– Editorial – - Court erred in taking up ballot case
By Editorial Board
The Wisconsin Supreme Court made the wrong choice last week, when liberal justices agreed to bypass the normal appeals process and take up a request from presidential candidate Robert Kennedy, to have his name removed from the state’s ballots.
Wisconsin law is clear, when it comes to elections. After the deadline, the only way to get your name off the ballot, is to die. For independent candidates, like Kennedy, that deadline was in early August.
That was the ruling when the request was brought to the Wisconsin Election Commission, nearly a month after the deadline, and was the ruling made early last week, by Dane County Circuit Court Judge Stephen Ehlke.
“Courts are required to apply the law as written, not as some party wishes it were written,” said Ehlke, in issuing his ruling.
It should be noted, that under state laws, Republican and Democratic party candidates have a deadline after their national conventions, in order to get the name on the ballot. Despite what idealists may hope for, the existing twoparty system is firmly entrenched in election laws.
Normally, when parties are unhappy with the outcome of a case, it goes to the appeals court, where judges review briefs, may request oral statements and make a decision. If the people involved are still unhappy, they can request a review by the supreme court.
The supreme court can pick and choose what cases it hears, and typically focuses on major issues of law that will impact the whole state.
It would be foolish to consider that Kennedy, who at best, polled just above 5 percent among state voters, was ever going to win in Wisconsin. Like most independent candidates, Kennedy was running as a spoiler, hoping to lure enough voters from the two major parties, in order to impact the election.
As was evidenced by his actions and endorsement in suspending active campaigning, the would-be campaign was all about his own political future and attempting to secure the best possible spot, in an upcoming administration — that is, if he can avoid charges over cutting the head off a beached whale and bringing it home.
With polling showing the presidential race as being up in the air in Wisconsin, a matter of a few thousands votes could make a difference. The question is, if people who don’t like one candidate, but who can’t bring themselves to vote for the other, will choose Kennedy as a protest vote.
Who voters choose to vote for, is their choice. Justices erred in agreeing to review the case on procedural grounds. At the very least, it should have gone through the appeals court process, where the judge would very likely find that Kennedy missed the deadlines.
In making their error, justices became clouded in their thinking that this was solely a legal debate. When it comes to elections, deadlines matter, on a very real and practical level, outside of any legal theories.
The deadlines exist in order to give local clerks time to get the ballots printed and ballot counting equipment programed. In the case of the Nov. 5 election, thousands of absentee ballots have already been sent out. State law requires clerks to send out requested absentee ballots by Sept. 19. For ballots requested after that date, clerks have between 24 and 48 hours. to send out any ballots requested.

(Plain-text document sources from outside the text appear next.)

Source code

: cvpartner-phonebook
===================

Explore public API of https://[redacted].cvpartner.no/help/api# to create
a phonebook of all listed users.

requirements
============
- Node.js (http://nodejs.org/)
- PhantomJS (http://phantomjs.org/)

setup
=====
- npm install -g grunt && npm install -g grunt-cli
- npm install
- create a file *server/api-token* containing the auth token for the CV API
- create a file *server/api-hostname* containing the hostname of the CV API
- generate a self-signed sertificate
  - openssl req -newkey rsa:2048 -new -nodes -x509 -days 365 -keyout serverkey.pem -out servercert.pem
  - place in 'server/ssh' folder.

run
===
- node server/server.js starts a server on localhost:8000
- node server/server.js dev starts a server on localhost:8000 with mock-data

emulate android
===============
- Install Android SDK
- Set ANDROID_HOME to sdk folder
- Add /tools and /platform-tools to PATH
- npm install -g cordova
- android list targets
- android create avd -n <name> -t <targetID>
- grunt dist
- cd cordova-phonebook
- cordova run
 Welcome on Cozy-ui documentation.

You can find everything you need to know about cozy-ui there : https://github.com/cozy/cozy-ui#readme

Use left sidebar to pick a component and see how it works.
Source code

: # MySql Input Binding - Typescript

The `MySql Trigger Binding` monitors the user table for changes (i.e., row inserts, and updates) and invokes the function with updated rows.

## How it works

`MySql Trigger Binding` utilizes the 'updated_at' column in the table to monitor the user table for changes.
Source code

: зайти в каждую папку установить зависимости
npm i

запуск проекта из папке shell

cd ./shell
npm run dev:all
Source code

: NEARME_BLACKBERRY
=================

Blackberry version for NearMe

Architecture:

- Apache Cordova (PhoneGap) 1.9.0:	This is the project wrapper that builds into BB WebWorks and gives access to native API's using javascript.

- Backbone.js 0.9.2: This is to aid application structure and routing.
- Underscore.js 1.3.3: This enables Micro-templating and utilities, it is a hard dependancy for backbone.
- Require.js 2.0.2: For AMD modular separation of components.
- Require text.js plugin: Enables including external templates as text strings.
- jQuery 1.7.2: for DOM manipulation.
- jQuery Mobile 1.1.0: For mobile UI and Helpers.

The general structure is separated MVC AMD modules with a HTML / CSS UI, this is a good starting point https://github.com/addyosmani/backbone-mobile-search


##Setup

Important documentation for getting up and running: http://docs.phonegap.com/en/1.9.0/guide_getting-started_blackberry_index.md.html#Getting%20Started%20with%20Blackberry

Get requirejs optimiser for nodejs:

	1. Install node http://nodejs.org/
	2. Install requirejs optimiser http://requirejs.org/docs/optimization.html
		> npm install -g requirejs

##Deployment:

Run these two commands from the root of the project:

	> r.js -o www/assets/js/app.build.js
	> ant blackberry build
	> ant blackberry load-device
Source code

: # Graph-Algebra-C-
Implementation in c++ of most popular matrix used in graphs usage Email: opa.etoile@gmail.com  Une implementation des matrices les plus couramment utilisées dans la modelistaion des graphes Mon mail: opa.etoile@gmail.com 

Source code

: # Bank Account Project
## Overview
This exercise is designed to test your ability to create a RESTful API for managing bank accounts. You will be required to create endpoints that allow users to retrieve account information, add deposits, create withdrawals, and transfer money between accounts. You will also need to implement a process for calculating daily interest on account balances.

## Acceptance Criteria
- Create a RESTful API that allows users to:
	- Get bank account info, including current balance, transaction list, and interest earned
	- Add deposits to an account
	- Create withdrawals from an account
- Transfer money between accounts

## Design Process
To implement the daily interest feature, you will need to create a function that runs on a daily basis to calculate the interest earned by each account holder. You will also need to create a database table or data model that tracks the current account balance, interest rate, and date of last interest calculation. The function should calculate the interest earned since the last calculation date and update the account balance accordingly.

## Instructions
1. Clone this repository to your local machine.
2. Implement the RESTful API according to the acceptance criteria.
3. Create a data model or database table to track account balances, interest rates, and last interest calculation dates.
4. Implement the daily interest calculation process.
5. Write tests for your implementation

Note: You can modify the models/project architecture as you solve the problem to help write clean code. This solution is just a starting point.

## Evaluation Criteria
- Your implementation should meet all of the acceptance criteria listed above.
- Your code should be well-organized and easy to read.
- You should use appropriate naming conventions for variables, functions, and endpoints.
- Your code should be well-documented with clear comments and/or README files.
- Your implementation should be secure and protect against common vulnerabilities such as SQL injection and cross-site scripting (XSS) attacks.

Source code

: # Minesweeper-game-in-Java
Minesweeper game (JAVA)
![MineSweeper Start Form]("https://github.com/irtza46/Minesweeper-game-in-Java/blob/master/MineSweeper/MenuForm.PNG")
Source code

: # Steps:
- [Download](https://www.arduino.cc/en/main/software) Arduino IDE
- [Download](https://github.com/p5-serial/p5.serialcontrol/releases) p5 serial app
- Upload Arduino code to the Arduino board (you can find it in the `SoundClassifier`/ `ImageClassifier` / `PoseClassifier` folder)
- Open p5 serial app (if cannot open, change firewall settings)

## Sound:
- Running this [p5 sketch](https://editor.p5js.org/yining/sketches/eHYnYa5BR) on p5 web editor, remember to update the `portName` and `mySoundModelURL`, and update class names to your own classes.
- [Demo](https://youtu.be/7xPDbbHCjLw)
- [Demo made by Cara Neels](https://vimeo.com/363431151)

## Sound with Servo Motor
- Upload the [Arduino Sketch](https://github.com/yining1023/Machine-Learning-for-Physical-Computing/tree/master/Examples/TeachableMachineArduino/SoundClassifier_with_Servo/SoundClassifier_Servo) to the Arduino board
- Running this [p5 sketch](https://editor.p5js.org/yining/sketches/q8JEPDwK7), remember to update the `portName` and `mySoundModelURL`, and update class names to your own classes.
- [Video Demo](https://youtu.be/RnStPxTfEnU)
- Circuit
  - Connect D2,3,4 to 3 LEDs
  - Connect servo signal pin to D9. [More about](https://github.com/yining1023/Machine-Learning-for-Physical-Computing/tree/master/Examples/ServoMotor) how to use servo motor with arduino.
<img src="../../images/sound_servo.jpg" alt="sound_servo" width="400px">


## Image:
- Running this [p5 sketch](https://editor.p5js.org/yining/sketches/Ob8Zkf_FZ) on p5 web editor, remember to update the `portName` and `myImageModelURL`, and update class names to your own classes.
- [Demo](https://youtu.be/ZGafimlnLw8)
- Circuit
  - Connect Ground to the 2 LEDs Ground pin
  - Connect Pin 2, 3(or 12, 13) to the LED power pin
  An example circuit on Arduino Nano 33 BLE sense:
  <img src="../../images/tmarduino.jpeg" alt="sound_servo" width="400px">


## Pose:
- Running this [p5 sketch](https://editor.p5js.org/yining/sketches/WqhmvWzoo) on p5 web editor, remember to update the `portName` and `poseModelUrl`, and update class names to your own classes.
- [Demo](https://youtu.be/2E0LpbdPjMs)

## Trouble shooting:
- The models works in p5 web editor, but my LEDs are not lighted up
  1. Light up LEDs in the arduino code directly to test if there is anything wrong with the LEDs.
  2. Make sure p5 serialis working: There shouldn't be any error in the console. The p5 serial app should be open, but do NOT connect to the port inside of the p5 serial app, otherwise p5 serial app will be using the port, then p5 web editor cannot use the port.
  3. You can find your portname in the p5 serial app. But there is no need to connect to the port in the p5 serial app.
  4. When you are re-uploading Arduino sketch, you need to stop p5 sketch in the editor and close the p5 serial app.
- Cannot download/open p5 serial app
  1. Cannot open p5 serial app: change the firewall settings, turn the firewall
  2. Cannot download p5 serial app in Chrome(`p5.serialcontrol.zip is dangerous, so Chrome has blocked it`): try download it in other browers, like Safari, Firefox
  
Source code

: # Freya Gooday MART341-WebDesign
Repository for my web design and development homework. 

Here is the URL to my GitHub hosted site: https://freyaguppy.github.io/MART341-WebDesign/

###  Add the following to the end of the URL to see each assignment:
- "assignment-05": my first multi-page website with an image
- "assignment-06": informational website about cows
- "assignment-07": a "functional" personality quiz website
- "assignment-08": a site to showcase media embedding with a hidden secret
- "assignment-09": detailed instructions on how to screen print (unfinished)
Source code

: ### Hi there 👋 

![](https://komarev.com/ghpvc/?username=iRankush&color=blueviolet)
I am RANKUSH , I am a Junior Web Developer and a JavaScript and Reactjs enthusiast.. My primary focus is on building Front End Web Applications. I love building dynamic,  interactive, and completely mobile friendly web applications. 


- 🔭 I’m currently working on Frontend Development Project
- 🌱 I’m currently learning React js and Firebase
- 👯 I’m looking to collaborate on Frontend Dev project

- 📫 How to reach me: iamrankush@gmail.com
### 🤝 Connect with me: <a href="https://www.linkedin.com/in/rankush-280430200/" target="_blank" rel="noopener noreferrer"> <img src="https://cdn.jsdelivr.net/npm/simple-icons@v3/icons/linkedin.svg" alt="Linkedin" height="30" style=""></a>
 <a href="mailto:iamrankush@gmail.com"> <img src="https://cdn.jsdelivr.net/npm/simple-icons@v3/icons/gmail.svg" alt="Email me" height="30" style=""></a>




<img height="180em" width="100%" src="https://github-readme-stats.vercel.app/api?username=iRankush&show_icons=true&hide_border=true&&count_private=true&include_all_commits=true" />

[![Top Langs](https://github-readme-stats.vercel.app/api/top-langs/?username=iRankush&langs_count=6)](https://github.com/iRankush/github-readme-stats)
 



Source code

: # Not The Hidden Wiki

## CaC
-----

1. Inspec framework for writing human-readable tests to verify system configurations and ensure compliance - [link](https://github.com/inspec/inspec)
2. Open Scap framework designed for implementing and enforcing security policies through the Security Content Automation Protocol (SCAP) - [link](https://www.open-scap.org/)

The argument over whether or not Kennedy’s name should be on the ballot is moot, unless the court is going to intentionally muddy the election waters. by making ballot changes after the fact.
Kennedy was the proverbial day late and dollar short, when it came to meeting the deadline to withdraw his name. The Wisconsin Supreme Court has erred, in allowing this farcical waste of court resources to continue and is doing a disservice to those who actually follow the rules.
Members of the Courier Sentinel editorial board include publisher Carol O’Leary, general manager Kris O’Leary and Star News editor Brian Wilson.